Marriage is a lot of why are you looking at me like that?
Welcome to parenthood. Every piece of trash in your house is now a makeshift toy that you are not allowed to throw out.
Good guy: *kills henchman*
Henchman: wow
Good guy: [to bad guy] I’m not going to kill you, that would make me a murderer like you
Henchman: WOW
[Having a baby]
Me: That looks painful..
Wife: [grabs my shirt] TELL ME SOMETHNG I DON’T KNOW
Me: An ostrich’s eye is bigger than it’s brain
The gym is really dead on Saturday mornings. I could tell by their empty parking lot as I was sitting in McDonald’s eating hotcakes and sausage.
waiter: would you like the bill?
me: no
PRINCIPAL: Your father needs to speak to you urgently
SON: Oh my god what’s wrong
ME: I think your mother gave you my oreo thins by mistake
The problem with thieves is that they take things literally.
how does world hunger exist when we can fry air.

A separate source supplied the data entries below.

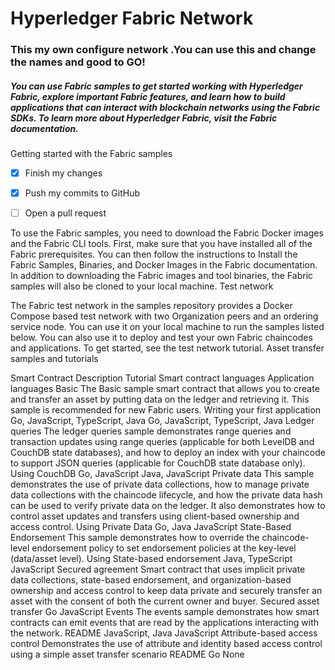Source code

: # **Hyperledger Fabric Network**

### This my own configure network .You can use this and change the names and good to GO!

##### You can use Fabric samples to get started working with Hyperledger Fabric, explore important Fabric features, and learn how to build applications that can interact with blockchain networks using the Fabric SDKs. To learn more about Hyperledger Fabric, visit the Fabric documentation.
Getting started with the Fabric samples

- [x] Finish my changes
- [x] Push my commits to GitHub
- [ ] Open a pull request


To use the Fabric samples, you need to download the Fabric Docker images and the Fabric CLI tools. First, make sure that you have installed all of the Fabric prerequisites. You can then follow the instructions to Install the Fabric Samples, Binaries, and Docker Images in the Fabric documentation. In addition to downloading the Fabric images and tool binaries, the Fabric samples will also be cloned to your local machine.
Test network

The Fabric test network in the samples repository provides a Docker Compose based test network with two Organization peers and an ordering service node. You can use it on your local machine to run the samples listed below. You can also use it to deploy and test your own Fabric chaincodes and applications. To get started, see the test network tutorial.
Asset transfer samples and tutorials


Smart Contract 	Description 	Tutorial 	Smart contract languages 	Application languages
Basic 	The Basic sample smart contract that allows you to create and transfer an asset by putting data on the ledger and retrieving it. This sample is recommended for new Fabric users. 	Writing your first application 	Go, JavaScript, TypeScript, Java 	Go, JavaScript, TypeScript, Java
Ledger queries 	The ledger queries sample demonstrates range queries and transaction updates using range queries (applicable for both LevelDB and CouchDB state databases), and how to deploy an index with your chaincode to support JSON queries (applicable for CouchDB state database only). 	Using CouchDB 	Go, JavaScript 	Java, JavaScript
Private data 	This sample demonstrates the use of private data collections, how to manage private data collections with the chaincode lifecycle, and how the private data hash can be used to verify private data on the ledger. It also demonstrates how to control asset updates and transfers using client-based ownership and access control. Using Private Data 	Go, Java 	JavaScript
State-Based Endorsement 	This sample demonstrates how to override the chaincode-level endorsement policy to set endorsement policies at the key-level (data/asset level). 	Using State-based endorsement 	Java, TypeScript 	JavaScript
Secured agreement 	Smart contract that uses implicit private data collections, state-based endorsement, and organization-based ownership and access control to keep data private and securely transfer an asset with the consent of both the current owner and buyer. 	Secured asset transfer 	Go 	JavaScript
Events 	The events sample demonstrates how smart contracts can emit events that are read by the applications interacting with the network. 	README 	JavaScript, Java 	JavaScript
Attribute-based access control 	Demonstrates the use of attribute and identity based access control using a simple asset transfer scenario 	README 	Go 	None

When I’m mad at my kids I like to sing the wrong lyrics to the music as I rage clean just to piss them off. That way we can all be mad at each other.
my widow: I remember how he drank eight glasses of water a day
[elsewhere]
crematorium worker: holy shit why won’t he burn
I want an ecologically friendly burial (chuck me over my neighbor’s fence).
Wizard of Oz (1939): A hapless teen suffering from head trauma is led down the wrong path to cosplay, heroin, organ harvesting and ultimately, homicide.
Replying to all emails with “ya think?”.
If I die, please avenge me. If it’s an accidental death, just go nuts on whoever.
Having a mustache is a great way to stop people from drawing a mustache on you in permanent marker while you sleep.
My kid took out the trash without being asked so imagine my surprise moments later when he asked if he could spend $10 bucks on a video game.